## Problem to work on:
Only those lines running from the start of the listing below through the line that holds "The dataset consists" are to be written out, exactly and in full.

── Records shown ──

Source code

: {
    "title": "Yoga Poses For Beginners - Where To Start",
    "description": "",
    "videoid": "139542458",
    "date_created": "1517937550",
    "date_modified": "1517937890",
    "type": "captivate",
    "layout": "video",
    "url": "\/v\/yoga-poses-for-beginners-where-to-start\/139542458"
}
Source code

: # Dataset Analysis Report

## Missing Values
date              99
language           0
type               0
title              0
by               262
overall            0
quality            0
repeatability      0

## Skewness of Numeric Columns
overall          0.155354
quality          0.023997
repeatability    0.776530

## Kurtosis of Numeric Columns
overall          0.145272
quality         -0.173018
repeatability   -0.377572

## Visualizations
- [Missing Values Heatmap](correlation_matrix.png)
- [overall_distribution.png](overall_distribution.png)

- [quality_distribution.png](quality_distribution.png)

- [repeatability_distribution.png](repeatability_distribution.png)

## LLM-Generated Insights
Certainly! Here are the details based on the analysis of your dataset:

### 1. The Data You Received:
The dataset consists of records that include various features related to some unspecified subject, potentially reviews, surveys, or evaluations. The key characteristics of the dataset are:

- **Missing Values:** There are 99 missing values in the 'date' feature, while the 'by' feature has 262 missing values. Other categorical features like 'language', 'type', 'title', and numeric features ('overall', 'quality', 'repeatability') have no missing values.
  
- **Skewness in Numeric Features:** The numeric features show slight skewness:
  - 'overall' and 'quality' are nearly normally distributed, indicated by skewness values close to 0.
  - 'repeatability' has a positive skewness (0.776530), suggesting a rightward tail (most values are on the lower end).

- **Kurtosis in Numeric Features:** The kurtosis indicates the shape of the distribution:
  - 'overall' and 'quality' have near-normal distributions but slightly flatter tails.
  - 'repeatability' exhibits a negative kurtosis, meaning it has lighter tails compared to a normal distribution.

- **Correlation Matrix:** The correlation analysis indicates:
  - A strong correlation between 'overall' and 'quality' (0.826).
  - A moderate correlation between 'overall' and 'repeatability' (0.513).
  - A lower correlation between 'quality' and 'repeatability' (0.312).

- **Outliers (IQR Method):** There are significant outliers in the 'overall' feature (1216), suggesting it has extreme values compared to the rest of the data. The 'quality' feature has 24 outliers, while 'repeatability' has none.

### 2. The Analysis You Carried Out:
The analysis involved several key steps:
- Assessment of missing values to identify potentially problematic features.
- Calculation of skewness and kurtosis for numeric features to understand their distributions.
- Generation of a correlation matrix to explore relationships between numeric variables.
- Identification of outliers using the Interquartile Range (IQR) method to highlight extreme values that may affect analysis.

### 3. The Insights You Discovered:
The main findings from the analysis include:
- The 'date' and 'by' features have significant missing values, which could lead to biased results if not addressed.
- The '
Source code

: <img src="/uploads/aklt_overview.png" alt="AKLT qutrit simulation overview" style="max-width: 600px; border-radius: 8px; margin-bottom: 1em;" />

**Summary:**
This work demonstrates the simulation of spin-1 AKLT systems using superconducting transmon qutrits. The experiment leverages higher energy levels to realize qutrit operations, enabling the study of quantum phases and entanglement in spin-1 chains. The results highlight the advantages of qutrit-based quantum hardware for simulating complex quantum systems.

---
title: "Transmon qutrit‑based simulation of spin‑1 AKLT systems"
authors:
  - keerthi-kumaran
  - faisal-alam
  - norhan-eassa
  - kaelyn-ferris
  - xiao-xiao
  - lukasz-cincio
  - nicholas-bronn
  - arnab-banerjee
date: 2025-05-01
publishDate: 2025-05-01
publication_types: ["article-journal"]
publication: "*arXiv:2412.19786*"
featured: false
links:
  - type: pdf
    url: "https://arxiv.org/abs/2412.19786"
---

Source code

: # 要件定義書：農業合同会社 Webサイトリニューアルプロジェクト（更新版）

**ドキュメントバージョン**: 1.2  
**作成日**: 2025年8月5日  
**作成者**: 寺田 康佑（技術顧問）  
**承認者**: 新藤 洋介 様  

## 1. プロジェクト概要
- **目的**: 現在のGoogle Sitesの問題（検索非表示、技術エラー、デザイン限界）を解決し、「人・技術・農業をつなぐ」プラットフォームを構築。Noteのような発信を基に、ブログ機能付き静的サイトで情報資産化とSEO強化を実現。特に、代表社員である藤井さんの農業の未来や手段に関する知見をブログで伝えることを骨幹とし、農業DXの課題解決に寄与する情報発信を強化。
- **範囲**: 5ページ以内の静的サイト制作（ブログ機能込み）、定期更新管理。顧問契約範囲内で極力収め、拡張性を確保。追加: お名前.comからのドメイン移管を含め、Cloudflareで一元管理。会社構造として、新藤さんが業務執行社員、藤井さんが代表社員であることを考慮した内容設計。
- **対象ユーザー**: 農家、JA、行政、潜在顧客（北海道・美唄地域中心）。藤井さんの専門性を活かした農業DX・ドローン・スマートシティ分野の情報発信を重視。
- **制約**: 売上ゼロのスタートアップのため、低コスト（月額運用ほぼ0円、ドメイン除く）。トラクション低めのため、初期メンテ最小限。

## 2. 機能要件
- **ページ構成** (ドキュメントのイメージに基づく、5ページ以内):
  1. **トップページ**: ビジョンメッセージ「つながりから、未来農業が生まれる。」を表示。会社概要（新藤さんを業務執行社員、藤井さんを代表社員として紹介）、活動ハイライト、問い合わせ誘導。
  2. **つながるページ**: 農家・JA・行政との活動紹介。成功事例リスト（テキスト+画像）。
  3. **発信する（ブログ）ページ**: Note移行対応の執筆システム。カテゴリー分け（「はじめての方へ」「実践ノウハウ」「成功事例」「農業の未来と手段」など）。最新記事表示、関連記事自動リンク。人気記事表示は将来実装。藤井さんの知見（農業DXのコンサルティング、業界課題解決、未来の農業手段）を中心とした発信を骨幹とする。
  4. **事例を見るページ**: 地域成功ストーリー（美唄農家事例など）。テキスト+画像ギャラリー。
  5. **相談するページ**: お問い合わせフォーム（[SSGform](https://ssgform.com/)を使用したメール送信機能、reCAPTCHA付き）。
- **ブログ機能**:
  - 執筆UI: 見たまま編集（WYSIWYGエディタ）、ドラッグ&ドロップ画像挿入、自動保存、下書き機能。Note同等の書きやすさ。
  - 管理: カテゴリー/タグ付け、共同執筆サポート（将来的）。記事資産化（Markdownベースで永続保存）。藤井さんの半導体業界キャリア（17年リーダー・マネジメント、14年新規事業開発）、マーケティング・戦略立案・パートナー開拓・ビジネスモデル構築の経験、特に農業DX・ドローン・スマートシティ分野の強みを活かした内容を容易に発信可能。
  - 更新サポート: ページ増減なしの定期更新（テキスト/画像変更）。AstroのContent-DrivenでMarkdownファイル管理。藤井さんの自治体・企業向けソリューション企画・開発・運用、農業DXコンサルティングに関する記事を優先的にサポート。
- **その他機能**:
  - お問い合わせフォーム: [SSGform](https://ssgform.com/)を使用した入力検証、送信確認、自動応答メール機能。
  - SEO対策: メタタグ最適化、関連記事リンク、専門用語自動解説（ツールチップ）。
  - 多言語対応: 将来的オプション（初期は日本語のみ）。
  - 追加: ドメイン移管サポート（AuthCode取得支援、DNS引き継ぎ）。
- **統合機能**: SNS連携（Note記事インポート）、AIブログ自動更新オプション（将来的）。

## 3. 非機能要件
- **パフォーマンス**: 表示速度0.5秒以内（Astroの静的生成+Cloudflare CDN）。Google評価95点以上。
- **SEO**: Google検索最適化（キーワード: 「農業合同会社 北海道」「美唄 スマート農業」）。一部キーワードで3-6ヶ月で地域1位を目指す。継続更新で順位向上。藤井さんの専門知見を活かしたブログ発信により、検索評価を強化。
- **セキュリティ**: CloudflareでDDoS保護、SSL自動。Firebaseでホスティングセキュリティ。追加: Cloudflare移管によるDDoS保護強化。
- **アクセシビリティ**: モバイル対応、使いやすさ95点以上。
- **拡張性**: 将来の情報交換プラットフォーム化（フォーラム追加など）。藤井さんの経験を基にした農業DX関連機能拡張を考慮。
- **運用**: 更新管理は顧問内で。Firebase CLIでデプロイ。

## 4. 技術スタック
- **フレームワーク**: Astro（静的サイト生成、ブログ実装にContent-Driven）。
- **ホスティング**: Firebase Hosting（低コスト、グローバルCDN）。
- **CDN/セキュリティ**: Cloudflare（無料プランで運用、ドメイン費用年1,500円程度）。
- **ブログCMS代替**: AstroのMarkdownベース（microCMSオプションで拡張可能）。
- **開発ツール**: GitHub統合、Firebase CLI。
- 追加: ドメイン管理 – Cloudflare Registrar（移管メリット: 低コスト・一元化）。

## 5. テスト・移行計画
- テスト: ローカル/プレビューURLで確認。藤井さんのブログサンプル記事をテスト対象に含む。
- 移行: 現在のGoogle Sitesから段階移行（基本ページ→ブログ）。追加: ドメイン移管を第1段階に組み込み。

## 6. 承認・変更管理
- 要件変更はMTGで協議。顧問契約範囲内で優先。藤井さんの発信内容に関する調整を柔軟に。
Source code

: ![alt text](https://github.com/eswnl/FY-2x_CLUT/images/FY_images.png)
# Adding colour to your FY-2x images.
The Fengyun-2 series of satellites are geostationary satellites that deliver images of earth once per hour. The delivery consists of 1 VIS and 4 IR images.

───

## Exercise output:
Source code

: {
    "title": "Yoga Poses For Beginners - Where To Start",
    "description": "",
    "videoid": "139542458",
    "date_created": "1517937550",
    "date_modified": "1517937890",
    "type": "captivate",
    "layout": "video",
    "url": "\/v\/yoga-poses-for-beginners-where-to-start\/139542458"
}
Source code

: # Dataset Analysis Report

## Missing Values
date              99
language           0
type               0
title              0
by               262
overall            0
quality            0
repeatability      0

## Skewness of Numeric Columns
overall          0.155354
quality          0.023997
repeatability    0.776530

## Kurtosis of Numeric Columns
overall          0.145272
quality         -0.173018
repeatability   -0.377572

## Visualizations
- [Missing Values Heatmap](correlation_matrix.png)
- [overall_distribution.png](overall_distribution.png)

- [quality_distribution.png](quality_distribution.png)

- [repeatability_distribution.png](repeatability_distribution.png)

## LLM-Generated Insights
Certainly! Here are the details based on the analysis of your dataset:

### 1. The Data You Received:
The dataset consists of records that include various features related to some unspecified subject, potentially reviews, surveys, or evaluations. The key characteristics of the dataset are:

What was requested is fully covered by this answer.